Die Definition ist windelweich. Extremistisch ist alles, was über die Mainstream-Überzeugungen hinausgeht. Was aber von einer breiten Mehrheit in der Gesellschaft akzeptiert wird, bleibt im Dunklen. Zumal es gerade in den USA problematisch ist, wenn eine Mehrheit wie 2016 einen Extremisten wie Donald Trump wählt und weiterhin ein großer Teil der Bevölkerung hinter ihm steht. Plötzlich würden dann Bewegungen, die Trump und die Republikaner als extremistische Mitte ablehnen, zu bekämpfenswerten Extremisten und radikalen Umstürzlern. Immerhin konzediert ADL, dass nicht jede extremistische Bewegung schlecht ist, nennt aber als Beispiel lediglich die Anti-Abtreibungs-Bewegung als „extreme Bewegung mit bewundernswerten Zielen“. Als Hass gilt eine „Antipathie gegenüber Menschen von einer oder verschiedenen Ethnien, Religionen, Nationalitäten, nationalen Abstammungen, Geschlechtern und/sexuellen Identitäten“. Es wird nicht einmal zwischen leichter und starker Ablehnung oder Abneigung unterschieden oder thematisiert, wie sich Hass gegen einzelne Personen von dem gegen bestimmte Menschengruppen unterscheidet.

Viele werden sich daran erinnern, dass  PayPal 2010 den Account der Wau Holland Stiftung für Spenden zur Unterstützung von Julian Assange und WikiLeaks gesperrt hat. Man berief sich auf Verletzung der Nutzungsbedingungen, nach denen die Unterstützung illegaler Aktivitäten nicht zulässig ist. Kurz davor hatte WikiLeaks die 250.000 Depeschen des US-Außenministeriums veröffentlicht. Die Folgen waren DDoS-Angriffe auf die Server der Organisation, Sperrung von Überweisungen an WikiLeaks durch die Kreditkartenunternehmen Visa und Mastercard, WikiLeaks wechselte zur Amazon-Cloud, wo alsbald der Stecken wegen angeblicher Urheberrechtsverletzungen gezogen wurde, der amerikanische Domain-Namen-Provider EveryDNS stoppte die Auflösung von Wikileaks.org. Zur Annahme von Spenden wechselte WikiLeaks auf BitCoin.

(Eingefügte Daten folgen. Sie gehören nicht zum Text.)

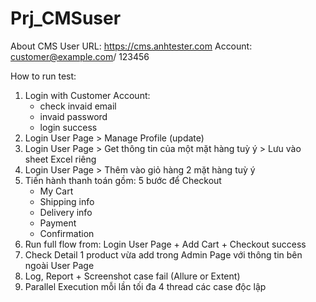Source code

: # Prj_CMSuser
About CMS User
URL: https://cms.anhtester.com
Account: customer@example.com/ 123456

How to run test:
1. Login with Customer Account: 
    - check invaid email
    - invaid password
    - login success
2.  Login User Page > Manage Profile (update)
3. Login User Page > Get thông tin của một mặt hàng tuỳ ý > Lưu vào sheet Excel riêng
4. Login User Page > Thêm vào giỏ hàng 2 mặt hàng tuỳ ý
5. Tiến hành thanh toán gồm: 5 bước để Checkout
     - My Cart
     - Shipping info
     - Delivery info
     - Payment
     - Confirmation
6. Run full flow from: Login User Page + Add Cart + Checkout success
7. Check Detail 1 product vừa add trong Admin Page với thông tin bên ngoài User Page
8. Log, Report + Screenshot case fail (Allure or Extent)
9. Parallel Execution mỗi lần tối đa 4 thread các case độc lập 
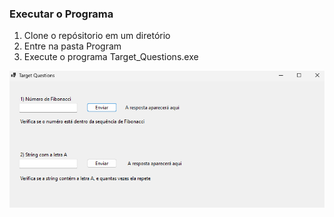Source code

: ### Executar o Programa
1. Clone o repósitorio em um diretório
2. Entre na pasta Program 
3. Execute o programa Target_Questions.exe

![alt text](image.png)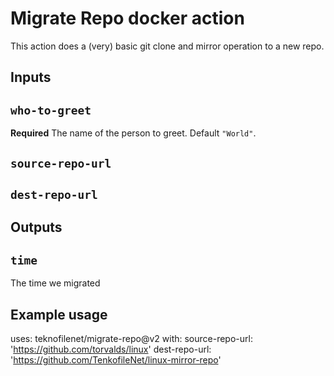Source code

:# Migrate Repo docker action

This action does a (very) basic git clone and mirror operation to a new repo.

## Inputs

## `who-to-greet`

**Required** The name of the person to greet. Default `"World"`.

## `source-repo-url`
## `dest-repo-url`

## Outputs

## `time`

The time we migrated

## Example usage

uses: teknofilenet/migrate-repo@v2
with:
  source-repo-url: 'https://github.com/torvalds/linux'
  dest-repo-url: 'https://github.com/TenkofileNet/linux-mirror-repo'
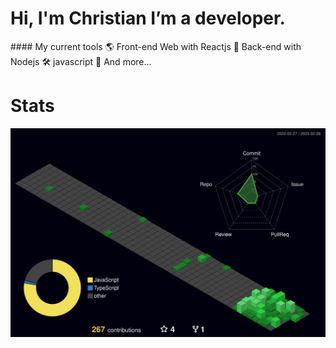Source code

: <h1>Hi, I'm Christian I’m a developer. </h1>
#### My current tools 
🌎 Front-end Web with Reactjs  
📡 Back-end with Nodejs  
🛠️ javascript  
🧰 And more...  

<h1>Stats</h1>

![](./profile-3d-contrib/profile-night-green.svg)

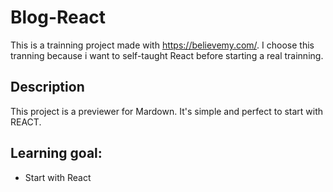 # Blog-React
This is a trainning project made with https://believemy.com/.
I choose this tranning because i want to self-taught React before starting a real trainning.

## Description
This project is a previewer for Mardown. It's simple and perfect to start with REACT.

## Learning goal:
- Start with React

Die amerikanischen Unternehmen haben, vermutlich präventiv, auf konkreten Druck der Regierung gehandelt. Den gibt es auch jetzt, wenn auch diffus. Jetzt wollen Unternehmen auf eigene Faust säubern. Die WikiLeaks-Episode ist ein Wink, wie das enden kann.

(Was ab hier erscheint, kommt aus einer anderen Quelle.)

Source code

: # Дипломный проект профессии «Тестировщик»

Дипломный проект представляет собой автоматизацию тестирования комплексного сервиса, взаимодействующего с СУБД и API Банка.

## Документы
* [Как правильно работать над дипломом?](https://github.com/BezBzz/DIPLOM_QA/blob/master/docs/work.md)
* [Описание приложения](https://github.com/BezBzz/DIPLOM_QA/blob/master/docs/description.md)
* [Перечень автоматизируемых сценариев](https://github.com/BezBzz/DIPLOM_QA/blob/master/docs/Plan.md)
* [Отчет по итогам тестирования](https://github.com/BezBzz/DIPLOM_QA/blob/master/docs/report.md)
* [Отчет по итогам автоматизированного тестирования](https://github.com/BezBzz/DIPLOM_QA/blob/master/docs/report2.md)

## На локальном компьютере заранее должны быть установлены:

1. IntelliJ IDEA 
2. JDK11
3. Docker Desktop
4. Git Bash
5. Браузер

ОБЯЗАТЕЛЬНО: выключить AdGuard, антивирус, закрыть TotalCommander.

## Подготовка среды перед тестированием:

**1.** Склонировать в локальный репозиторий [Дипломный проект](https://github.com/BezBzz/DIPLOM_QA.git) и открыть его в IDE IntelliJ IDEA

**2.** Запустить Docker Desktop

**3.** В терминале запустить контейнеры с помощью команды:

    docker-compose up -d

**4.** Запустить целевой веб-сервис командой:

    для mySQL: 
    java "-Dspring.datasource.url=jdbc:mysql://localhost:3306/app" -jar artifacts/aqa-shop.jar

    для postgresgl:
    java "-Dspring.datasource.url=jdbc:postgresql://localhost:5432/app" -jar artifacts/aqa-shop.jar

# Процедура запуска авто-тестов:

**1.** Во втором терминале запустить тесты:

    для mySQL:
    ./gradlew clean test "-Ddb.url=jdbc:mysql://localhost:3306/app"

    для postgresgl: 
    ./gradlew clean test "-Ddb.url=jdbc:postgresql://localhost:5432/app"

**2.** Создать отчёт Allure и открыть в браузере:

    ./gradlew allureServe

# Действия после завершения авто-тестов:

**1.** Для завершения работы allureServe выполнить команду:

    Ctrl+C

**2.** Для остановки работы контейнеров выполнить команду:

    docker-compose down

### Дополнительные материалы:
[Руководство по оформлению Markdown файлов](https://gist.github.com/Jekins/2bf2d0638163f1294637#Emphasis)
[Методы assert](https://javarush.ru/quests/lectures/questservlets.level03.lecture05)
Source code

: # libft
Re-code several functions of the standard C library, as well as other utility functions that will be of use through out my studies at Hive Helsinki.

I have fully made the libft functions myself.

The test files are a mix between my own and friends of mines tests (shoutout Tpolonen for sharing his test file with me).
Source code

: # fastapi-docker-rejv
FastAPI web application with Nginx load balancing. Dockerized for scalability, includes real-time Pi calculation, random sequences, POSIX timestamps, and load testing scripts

1 Kommentar zu Paypal will Extremisten und Hass-Gruppen den Geldhahn zudrehen

  • PayPal sperrt einfach die Konten von privaten oder Firmen, ohne Vorwarnung und entweder mit oder ohne Begründung. Das Geld wird gesperrt und kommt dann auch nicht zur Auszahlung, sie behalten es einfach ein. Es gibt viele Menschen, das Internet ist voll mit Kommentaren über Paypal und deren Machenschaften! Für die kleinen zahlt sich eine gerichtliche Auseinandersetzung oft nicht aus und andere lassen es dann ganz! Für Firmen ist so eine Vorgehensweise existenzbedrohend, aber Paypal ist das egal. Diese Vorgehensweise von denen gehört mal öffentlich aufgezeigt!